Uno, nessuno, centomila B
L’implacabile trasvolatore di regole e ricercatore di scorciatoie che denunciavano i suoi critici, ma anche il commendatore col cuore in mano che ogni anno si rifiutava di licenziare un dipendente ladro perché lo sapeva padre di un disabile, come mi raccontò Maurizio Costanzo. Fedele Confalonieri, forse la persona che lo ha conosciuto meglio, una volta lo definì “un Ceausescu buono”, cioè un dittatore dolce, ma nessuno può avere la risposta giusta, dal momento che lo sono un po’ tutte.

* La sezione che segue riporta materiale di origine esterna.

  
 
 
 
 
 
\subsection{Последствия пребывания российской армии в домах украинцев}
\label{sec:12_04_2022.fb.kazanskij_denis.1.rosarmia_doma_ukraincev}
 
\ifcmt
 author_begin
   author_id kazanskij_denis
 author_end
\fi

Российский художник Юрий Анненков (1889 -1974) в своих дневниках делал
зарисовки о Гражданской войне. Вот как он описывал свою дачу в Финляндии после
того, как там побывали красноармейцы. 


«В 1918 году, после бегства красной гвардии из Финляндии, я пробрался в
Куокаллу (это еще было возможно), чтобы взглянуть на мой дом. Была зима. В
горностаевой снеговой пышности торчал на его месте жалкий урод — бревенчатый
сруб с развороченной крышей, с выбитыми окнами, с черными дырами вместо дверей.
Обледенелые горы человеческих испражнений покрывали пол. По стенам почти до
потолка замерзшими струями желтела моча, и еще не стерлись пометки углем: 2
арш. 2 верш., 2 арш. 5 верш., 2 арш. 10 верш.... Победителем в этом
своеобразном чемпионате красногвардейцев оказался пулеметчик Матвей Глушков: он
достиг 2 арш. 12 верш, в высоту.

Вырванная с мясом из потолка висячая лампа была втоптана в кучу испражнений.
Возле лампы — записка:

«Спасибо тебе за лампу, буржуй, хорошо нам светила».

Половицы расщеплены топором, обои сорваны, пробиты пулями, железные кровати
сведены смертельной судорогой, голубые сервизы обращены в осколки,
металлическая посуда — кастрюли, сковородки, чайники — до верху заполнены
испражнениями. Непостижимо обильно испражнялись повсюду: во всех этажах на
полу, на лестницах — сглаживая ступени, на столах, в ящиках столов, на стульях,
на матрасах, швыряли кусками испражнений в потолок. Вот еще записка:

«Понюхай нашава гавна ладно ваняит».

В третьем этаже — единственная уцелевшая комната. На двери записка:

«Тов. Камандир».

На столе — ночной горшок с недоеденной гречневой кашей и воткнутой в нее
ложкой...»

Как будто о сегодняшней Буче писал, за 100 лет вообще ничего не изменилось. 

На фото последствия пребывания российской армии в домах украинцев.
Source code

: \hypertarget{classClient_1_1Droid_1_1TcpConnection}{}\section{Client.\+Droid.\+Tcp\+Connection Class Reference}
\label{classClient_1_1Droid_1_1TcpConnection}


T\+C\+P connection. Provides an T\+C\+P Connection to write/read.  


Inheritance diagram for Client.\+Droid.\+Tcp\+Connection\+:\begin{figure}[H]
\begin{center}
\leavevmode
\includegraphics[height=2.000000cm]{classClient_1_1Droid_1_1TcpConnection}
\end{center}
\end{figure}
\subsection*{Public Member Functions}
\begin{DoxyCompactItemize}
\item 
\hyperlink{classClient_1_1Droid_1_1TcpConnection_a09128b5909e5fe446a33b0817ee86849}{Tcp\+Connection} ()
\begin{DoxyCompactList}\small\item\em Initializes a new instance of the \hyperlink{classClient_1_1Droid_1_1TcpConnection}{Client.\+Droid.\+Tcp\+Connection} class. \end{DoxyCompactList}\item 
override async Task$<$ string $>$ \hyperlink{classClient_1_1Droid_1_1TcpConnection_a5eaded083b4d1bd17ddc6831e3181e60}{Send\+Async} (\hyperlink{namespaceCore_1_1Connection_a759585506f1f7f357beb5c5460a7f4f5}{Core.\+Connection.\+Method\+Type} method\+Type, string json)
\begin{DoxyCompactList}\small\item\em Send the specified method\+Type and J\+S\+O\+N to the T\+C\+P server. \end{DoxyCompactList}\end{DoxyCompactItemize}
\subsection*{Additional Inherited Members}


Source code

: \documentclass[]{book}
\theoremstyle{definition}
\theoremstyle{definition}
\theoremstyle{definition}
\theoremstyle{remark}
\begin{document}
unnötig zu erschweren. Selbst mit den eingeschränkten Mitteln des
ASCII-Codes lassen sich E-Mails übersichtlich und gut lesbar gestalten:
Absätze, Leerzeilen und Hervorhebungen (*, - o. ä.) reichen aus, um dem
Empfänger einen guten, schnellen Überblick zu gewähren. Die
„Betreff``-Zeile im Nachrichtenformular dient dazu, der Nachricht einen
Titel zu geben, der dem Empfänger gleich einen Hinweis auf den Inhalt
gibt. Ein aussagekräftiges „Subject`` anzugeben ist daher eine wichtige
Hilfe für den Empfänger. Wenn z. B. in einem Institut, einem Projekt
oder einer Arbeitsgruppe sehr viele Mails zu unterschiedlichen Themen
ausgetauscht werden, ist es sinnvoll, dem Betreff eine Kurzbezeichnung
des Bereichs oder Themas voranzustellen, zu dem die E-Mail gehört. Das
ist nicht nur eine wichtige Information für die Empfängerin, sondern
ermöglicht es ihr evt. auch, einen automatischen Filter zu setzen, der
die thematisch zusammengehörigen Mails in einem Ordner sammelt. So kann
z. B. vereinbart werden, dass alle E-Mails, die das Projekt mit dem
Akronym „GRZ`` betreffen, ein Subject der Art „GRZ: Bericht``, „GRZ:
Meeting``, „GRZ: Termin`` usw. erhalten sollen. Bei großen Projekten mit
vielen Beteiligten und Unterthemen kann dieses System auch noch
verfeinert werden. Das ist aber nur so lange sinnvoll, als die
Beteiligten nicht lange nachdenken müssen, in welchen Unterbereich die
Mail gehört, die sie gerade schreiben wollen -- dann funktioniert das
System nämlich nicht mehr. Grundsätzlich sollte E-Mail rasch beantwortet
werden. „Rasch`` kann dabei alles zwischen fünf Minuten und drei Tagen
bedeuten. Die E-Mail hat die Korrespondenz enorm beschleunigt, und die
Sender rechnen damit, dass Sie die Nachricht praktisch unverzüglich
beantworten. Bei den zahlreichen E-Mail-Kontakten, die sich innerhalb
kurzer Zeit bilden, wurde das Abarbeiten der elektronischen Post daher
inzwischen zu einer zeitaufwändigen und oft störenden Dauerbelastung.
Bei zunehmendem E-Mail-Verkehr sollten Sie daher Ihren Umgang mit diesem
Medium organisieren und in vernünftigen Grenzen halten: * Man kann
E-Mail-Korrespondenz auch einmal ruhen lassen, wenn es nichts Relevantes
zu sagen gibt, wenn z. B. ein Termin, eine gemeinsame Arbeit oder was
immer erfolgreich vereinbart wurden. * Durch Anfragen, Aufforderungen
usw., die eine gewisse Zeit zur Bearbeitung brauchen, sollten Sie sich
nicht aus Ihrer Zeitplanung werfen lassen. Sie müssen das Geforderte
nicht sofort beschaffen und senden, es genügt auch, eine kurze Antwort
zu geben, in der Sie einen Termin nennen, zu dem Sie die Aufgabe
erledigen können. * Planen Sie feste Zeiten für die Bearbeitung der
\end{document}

Lui stesso faticava ad accettare di contenere moltitudini, un miscuglio di luci e ombre. Una sera, in volo sul mar Tirreno dopo un comizio, chiese al giornalista che lo stava intervistando, Pino Corrias, che cosa volessero davvero i giudici da lui. Corrias rispose: «Credo sospettino che lei abbia usato capitali non suoi, agli inizi». Berlusconi, troppo stanco per cavarsela con una battuta, sospirò: «Nella mia vita di soldi ne ho usati tanti. E i soldi si prendono dove ci sono». Non riusciva a capire che cos’avesse fatto di male, e soprattutto di diverso, da tanti altri imprenditori di prima generazione.
Alla fine, come succede a tutti, sarà la sua eredità a definirlo. L’impressione è che abbia lasciato un segno ovunque, tranne che in politica. Lì ha imparato fin troppo bene il mestiere, ma a differenza dei grandi leader del dopoguerra non ha saputo legare il suo nome a una riforma in grado di sopravvivergli. In fondo i suoi elettori gliene chiedevano una sola: la riduzione drastica delle tasse. Il 28 marzo 1994, nel commentare l’inatteso trionfo elettorale, disse: «Abbiamo fatto la cosa più difficile, fermare i comunisti. Ora non ci resta che la più facile, governare». Invece si direbbe l’unica che non gli è riuscita.